Еще в годы жизни на Чистых прудах Николай Михайлович с Петровым открыли для себя окрестности Симонова монастыря. Тут счастливо соединилось все, что нужно было молодым философам: великолепная природа, простор, небо, тишина — никто не мешал им громко спорить, никто не удивлялся восторженным восклицаниям и громким завываниям, с которыми надо было читать стихи. Но монастырь после чумы 1771 года, при которой умерла вся братия, был оставлен и с того времени пребывал пустым, его ветшавшие постройки настраивали на сладко–меланхолический лад.
А как хорошо писалось под сенью векового дуба или у окна кельи! С того времени Николай Михайлович привык всегда носить с собой медную чернильницу с крышкой, перо и записную книжку.
Утро 24 апреля 1792 года было ясно и солнечно. На березах и липах уже светились листочки.
Николай Михайлович проснулся от птичьего раннего гама, слышного даже сквозь закрытые окна, подошел к окну, распахнул, и его охватило радостное ощущение бодрого, полного надежд и счастья весеннего утра.
Он оделся, взял чернильницу с пером, трость и, сказав буфетчику, чтобы его не ждали к обеду, вышел на улицу.
Николай Михайлович шагал по улице, повторяя свои старые стихи, напечатанные еще в «Детском чтении»:
«А как хорошо сейчас в Симоновом», — подумал он, и его потянуло туда.
На Моховой Карамзин нанял извозчика.
— Эх, залетные! — весело прикрикнул извозчик на лошадь и погнал по полупустой улице, нарушая указ московского полицмейстера о запрещении быстрой езды на улицах столицы.
Извозчика, как и Карамзина, переполняла радость жизни.
— Какая благодать–то нынче, барин, — сказал он, оборачиваясь. — Давно такого Юрья не бывало, а нынче по пословице: «Коли на Юрья березовый лист в полушку, то к Ильину дню клади хлеб в кадушку».
— Дай бог.
— Конечно, дай бог.
Симонов монастырь встретил Карамзина легким шумом деревьев, жужжанием пчел, теплотой нагретых кирпичных стен, проросших травой и кустами.
Он вышел к башне, обращенной в сторону реки и сел на поваленное дерево. На голубой глади выделялись светлые паруса лодок, темные баржи, сверкали крылья ныряющих чаек.
Карамзин не мог спокойно видеть большой реки, плывущих по ней судов и чаек.

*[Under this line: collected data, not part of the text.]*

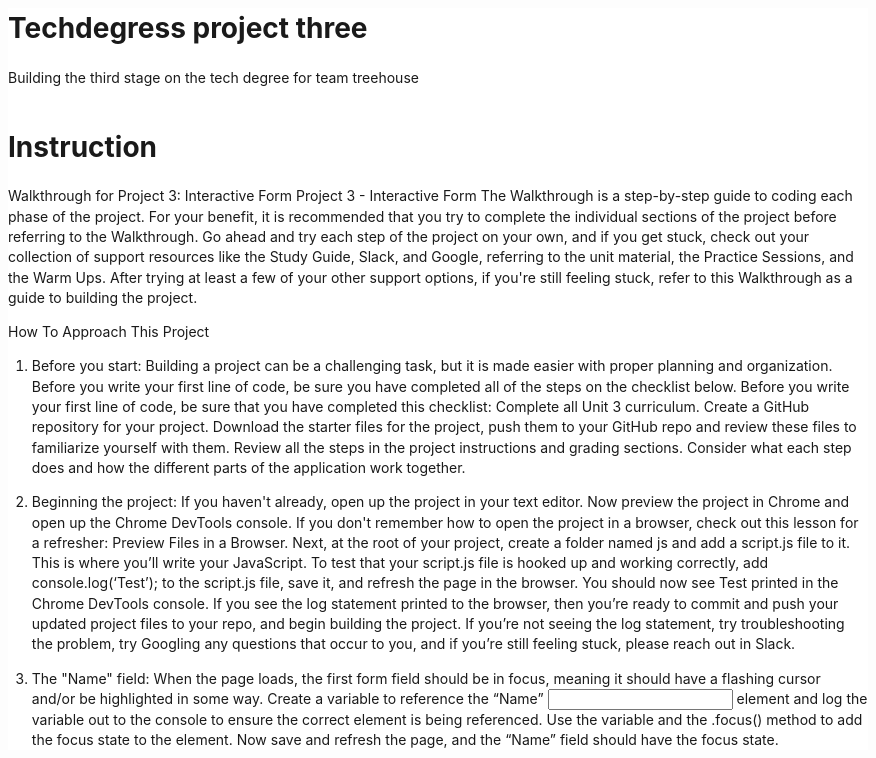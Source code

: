# Techdegress project three
 Building the third stage on the tech degree for team treehouse 


# Instruction
Walkthrough for Project 3: Interactive Form
Project 3 - Interactive Form
The Walkthrough is a step-by-step guide to coding each phase of the project. For your benefit, it is recommended that you try to complete the individual sections of the project before referring to the Walkthrough. Go ahead and try each step of the project on your own, and if you get stuck, check out your collection of support resources like the Study Guide, Slack, and Google, referring to the unit material, the Practice Sessions, and the Warm Ups. After trying at least a few of your other support options, if you're still feeling stuck, refer to this Walkthrough as a guide to building the project.

How To Approach This Project

1. Before you start:
Building a project can be a challenging task, but it is made easier with proper planning and organization. Before you write your first line of code, be sure you have completed all of the steps on the checklist below.
Before you write your first line of code, be sure that you have completed this checklist:
    Complete all Unit 3 curriculum.
    Create a GitHub repository for your project.
    Download the starter files for the project, push them to your GitHub repo and review these files to familiarize yourself with them.
    Review all the steps in the project instructions and grading sections. Consider what each step does and how the different parts of the application work together.


2. Beginning the project:
If you haven't already, open up the project in your text editor. Now preview the project in Chrome and open up the Chrome DevTools console. If you don't remember how to open the project in a browser, check out this lesson for a refresher: Preview Files in a Browser.
Next, at the root of your project, create a folder named js and add a script.js file to it. This is where you’ll write your JavaScript. To test that your script.js file is hooked up and working correctly, add console.log(‘Test’); to the script.js file, save it, and refresh the page in the browser. You should now see Test printed in the Chrome DevTools console.
If you see the log statement printed to the browser, then you’re ready to commit and push your updated project files to your repo, and begin building the project. If you’re not seeing the log statement, try troubleshooting the problem, try Googling any questions that occur to you, and if you’re still feeling stuck, please reach out in Slack.

3. The "Name" field:
When the page loads, the first form field should be in focus, meaning it should have a flashing cursor and/or be highlighted in some way.
Create a variable to reference the “Name” <input type="text"> element and log the variable out to the console to ensure the correct element is being referenced.
Use the variable and the .focus() method to add the focus state to the element.
Now save and refresh the page, and the “Name” field should have the focus state.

Вид реки с судами неизменно вызывал в памяти воспоминания детства, далеких счастливых дней, когда у него еще не было забот, а обязанности были так необременительны… Ему вспоминалось ясное летнее утро, солнце на стене, доброе и задумчивое лицо отца и его сухая теплая рука, протянутая для поцелуя, после которого отец неторопливо целовал сына в лоб и отпускал на все четыре стороны. Ах, как весело было бежать через сад, через поле на Волгу (а в руке том недочитанного вчера романа) и предвидеть новую встречу с Даирой, Мирамондом или Селимом и Дамасиной! Там, на высоком берегу, над рекой были пережиты первые, а потому сладкие, и незабываемые волнения, тревоги и восторги, внушенные книгой. Целый мир — множество разнообразных людей, событий, приключений — явился ему, как в магическом фонаре, и он вошел в этот мир и остался навсегда очарован им.
В тишине и покое, царивших вокруг Симонова монастыря, Николай Михайлович ощущал ту могучую творческую силу, которая неприметно для постороннего скользящего взгляда совершает великое дело жизни: из неподвижного мертвого семени рождает живое вещество, способное расти, цвести и чувствовать. Сердце замирало, и голова чуть кружилась, как будто он стоял на огромной высоте, и глаза приобрели необычайную зоркость, когда человек обретает чудесную и редко проявляющуюся способность видеть не только внешний вид предметов, но их внутреннюю сущность и связь с окружающим миром.
Под горой, невдалеке от монастырского пруда, стояла старая брошенная изба с обвалившейся крышей. Она вся заросла черемушником и лебедой. Когда–то здесь кипела жизнь, обитало счастье, и вот все миновало…
Эта изба пробуждала у Карамзина чувство тихой задумчивой печали. Он глядел на нее, и у него зрела мысль, что описание этой избы может послужить началом повести, простой и бесхитростной, но трогательной и светло–печальной.
Сюжет повести Николай Михайлович представлял смутно, но уже был уверен, что напишет эту повесть, потому что главное — ее настроение, ее душа уже жили в нем…
Домой Карамзин решил идти пешком по берегу Москвы–реки.